◆ GOAL OF THE EXERCISE: Beginning with the line that holds "DuoTalk lets you" in the data below, give again every line through the one that holds "- 🧱 Builder", exactly as written.

◆ ENTRIES SUPPLIED:
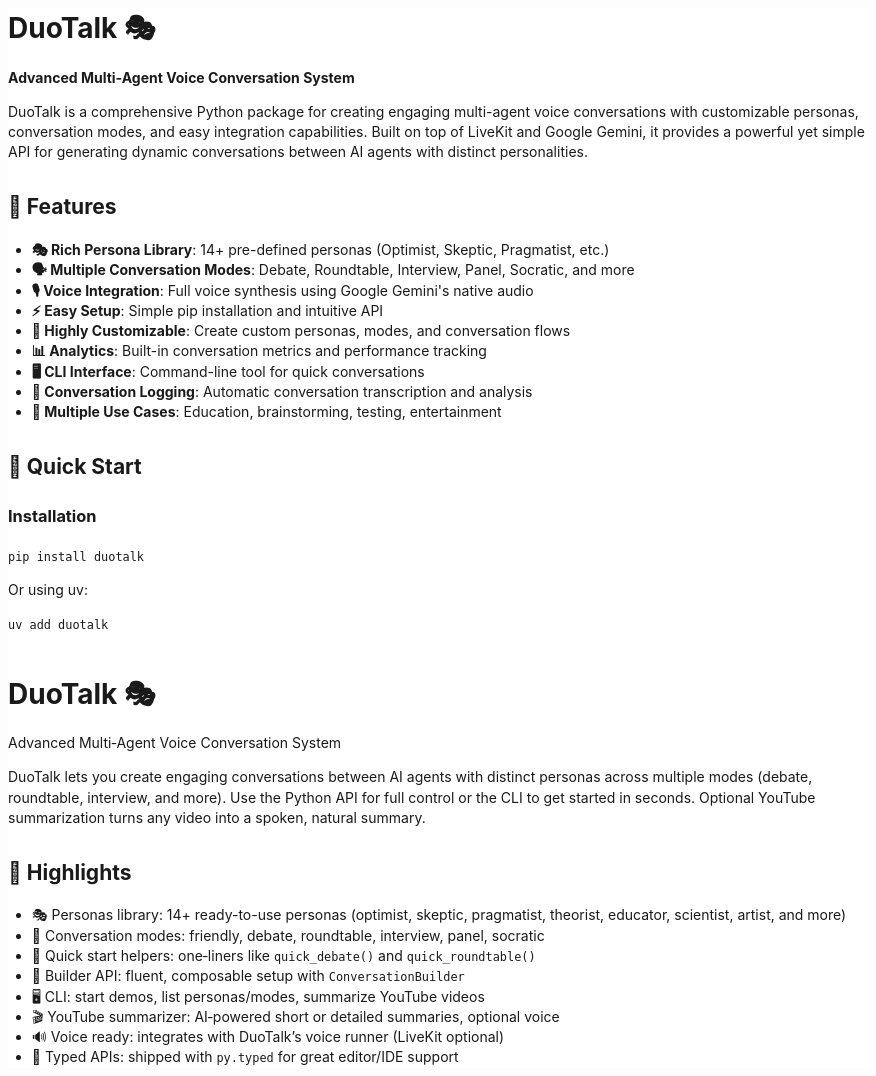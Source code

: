 # DuoTalk 🎭

**Advanced Multi-Agent Voice Conversation System**

DuoTalk is a comprehensive Python package for creating engaging multi-agent voice conversations with customizable personas, conversation modes, and easy integration capabilities. Built on top of LiveKit and Google Gemini, it provides a powerful yet simple API for generating dynamic conversations between AI agents with distinct personalities.

## 🌟 Features

- **🎭 Rich Persona Library**: 14+ pre-defined personas (Optimist, Skeptic, Pragmatist, etc.)
- **🗣️ Multiple Conversation Modes**: Debate, Roundtable, Interview, Panel, Socratic, and more
- **🎙️ Voice Integration**: Full voice synthesis using Google Gemini's native audio
- **⚡ Easy Setup**: Simple pip installation and intuitive API
- **🔧 Highly Customizable**: Create custom personas, modes, and conversation flows
- **📊 Analytics**: Built-in conversation metrics and performance tracking
- **🖥️ CLI Interface**: Command-line tool for quick conversations
- **📝 Conversation Logging**: Automatic conversation transcription and analysis
- **🎯 Multiple Use Cases**: Education, brainstorming, testing, entertainment

## 🚀 Quick Start

### Installation

```bash
pip install duotalk
```

Or using uv:
```bash
uv add duotalk
```
# DuoTalk 🎭

Advanced Multi‑Agent Voice Conversation System

DuoTalk lets you create engaging conversations between AI agents with distinct personas across multiple modes (debate, roundtable, interview, and more). Use the Python API for full control or the CLI to get started in seconds. Optional YouTube summarization turns any video into a spoken, natural summary.

## 🌟 Highlights

- 🎭 Personas library: 14+ ready-to-use personas (optimist, skeptic, pragmatist, theorist, educator, scientist, artist, and more)
- 💬 Conversation modes: friendly, debate, roundtable, interview, panel, socratic
- 🧪 Quick start helpers: one‑liners like `quick_debate()` and `quick_roundtable()`
- 🧱 Builder API: fluent, composable setup with `ConversationBuilder`
- 🖥️ CLI: start demos, list personas/modes, summarize YouTube videos
- 🎬 YouTube summarizer: AI‑powered short or detailed summaries, optional voice
- 🔊 Voice ready: integrates with DuoTalk’s voice runner (LiveKit optional)
- 🧩 Typed APIs: shipped with `py.typed` for great editor/IDE support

◆ SOLUTION BELOW:
DuoTalk lets you create engaging conversations between AI agents with distinct personas across multiple modes (debate, roundtable, interview, and more). Use the Python API for full control or the CLI to get started in seconds. Optional YouTube summarization turns any video into a spoken, natural summary.

## 🌟 Highlights

- 🎭 Personas library: 14+ ready-to-use personas (optimist, skeptic, pragmatist, theorist, educator, scientist, artist, and more)
- 💬 Conversation modes: friendly, debate, roundtable, interview, panel, socratic
- 🧪 Quick start helpers: one‑liners like `quick_debate()` and `quick_roundtable()`
- 🧱 Builder API: fluent, composable setup with `ConversationBuilder`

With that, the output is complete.